In December 2019, Julian Peddle's Centrebus Group purchased David Reeves shareholding in D&G bus, at present it will continue to operate as a separate unit from Centrebus.

===Hotspur===
During 2026, D&G bus announced they'd been successful in gaining a number of Shropshire Council contracted routes within Shrewsbury from 1st September 2026, they will be operating these services under the revived HotSpur name from a localised depot in Shrewsbury, it was later announced they will be taking over the revised Shrewsbury park-and-ride contracted routes from 1st November 2026.

===Chaserider===

During November 2020, D&G Bus announced they would be taking over the Cannock depot of Arriva Midlands from the end of January 2021 with operations in Cannock and Stafford running under the revived Chaserider brand.

==Former Interests ==
In January 2004, Centrebus acquired the St Albans operation of Blazefield although in March 2008 it was sold to Uno.

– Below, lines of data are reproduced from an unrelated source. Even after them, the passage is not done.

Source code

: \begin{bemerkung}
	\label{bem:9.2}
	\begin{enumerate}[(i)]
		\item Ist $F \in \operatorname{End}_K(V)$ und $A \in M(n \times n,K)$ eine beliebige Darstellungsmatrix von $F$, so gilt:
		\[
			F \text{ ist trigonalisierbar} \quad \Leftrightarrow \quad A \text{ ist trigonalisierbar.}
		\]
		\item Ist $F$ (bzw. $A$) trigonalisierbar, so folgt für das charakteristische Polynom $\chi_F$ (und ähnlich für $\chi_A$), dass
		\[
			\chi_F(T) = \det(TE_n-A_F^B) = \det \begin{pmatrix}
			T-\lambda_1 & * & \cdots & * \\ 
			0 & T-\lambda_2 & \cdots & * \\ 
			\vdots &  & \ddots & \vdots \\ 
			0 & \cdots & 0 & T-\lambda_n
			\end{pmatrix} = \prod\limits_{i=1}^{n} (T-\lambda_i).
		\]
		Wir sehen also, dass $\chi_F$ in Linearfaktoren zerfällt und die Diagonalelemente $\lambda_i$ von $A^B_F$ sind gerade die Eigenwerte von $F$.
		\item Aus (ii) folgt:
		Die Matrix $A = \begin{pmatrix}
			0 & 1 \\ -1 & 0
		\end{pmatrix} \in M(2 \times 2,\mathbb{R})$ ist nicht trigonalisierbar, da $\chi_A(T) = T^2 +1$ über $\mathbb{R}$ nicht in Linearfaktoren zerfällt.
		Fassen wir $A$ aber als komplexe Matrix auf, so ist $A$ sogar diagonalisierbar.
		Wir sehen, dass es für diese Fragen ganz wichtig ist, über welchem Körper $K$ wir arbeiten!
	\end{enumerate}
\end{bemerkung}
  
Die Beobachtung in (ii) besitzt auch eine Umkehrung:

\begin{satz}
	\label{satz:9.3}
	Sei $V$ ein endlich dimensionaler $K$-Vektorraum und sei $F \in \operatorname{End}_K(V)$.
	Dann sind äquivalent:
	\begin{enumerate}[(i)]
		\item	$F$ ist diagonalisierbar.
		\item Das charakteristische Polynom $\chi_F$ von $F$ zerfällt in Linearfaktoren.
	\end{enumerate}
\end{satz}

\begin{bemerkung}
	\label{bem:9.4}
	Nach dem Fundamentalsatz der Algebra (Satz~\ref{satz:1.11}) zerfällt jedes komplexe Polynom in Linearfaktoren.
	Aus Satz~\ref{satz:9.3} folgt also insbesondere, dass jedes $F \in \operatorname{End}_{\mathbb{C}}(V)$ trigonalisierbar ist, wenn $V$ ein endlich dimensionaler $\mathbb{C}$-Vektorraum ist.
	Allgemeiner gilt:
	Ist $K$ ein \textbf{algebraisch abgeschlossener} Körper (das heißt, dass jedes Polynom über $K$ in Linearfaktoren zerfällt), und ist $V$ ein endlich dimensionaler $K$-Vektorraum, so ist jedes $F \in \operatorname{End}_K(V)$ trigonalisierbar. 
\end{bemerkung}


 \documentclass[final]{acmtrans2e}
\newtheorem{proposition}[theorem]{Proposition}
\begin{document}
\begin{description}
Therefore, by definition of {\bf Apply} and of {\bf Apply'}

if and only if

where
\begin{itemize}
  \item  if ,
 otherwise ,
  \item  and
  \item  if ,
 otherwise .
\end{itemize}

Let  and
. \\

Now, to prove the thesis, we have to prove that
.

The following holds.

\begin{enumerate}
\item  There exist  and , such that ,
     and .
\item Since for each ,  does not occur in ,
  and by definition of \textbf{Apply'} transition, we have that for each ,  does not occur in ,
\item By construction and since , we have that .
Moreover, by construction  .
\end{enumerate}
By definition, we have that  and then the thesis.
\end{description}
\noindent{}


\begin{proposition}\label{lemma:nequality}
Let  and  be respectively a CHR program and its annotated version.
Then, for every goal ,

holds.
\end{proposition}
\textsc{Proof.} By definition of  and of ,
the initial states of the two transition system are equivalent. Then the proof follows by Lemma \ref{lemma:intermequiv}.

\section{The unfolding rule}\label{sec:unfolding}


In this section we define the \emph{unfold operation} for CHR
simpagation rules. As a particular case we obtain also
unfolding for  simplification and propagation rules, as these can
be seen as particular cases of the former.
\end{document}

In May 2008 Centrebus entered into a partnership with Arriva Bus UK to form Centrebus Holdings to allow the Huddersfield operations of Stagecoach Yorkshire to be purchased. Despite the common name and livery, Centrebus Holdings has never been owned by Centrebus.

In August 2008, Arriva Midlands' depot in Hinckley was transferred to Centrebus Holdings. In September 2008, Centrebus purchased the bus operations of Woods Coaches in Leicester.

In 2013, Arriva purchased Centrebus' share of Centrebus Holdings and Hinckley operations, rebranding the Huddersfield operations as Yorkshire Tiger and the Hinckley operations as Hinckley Bus. This received approval from regulators in May 2014.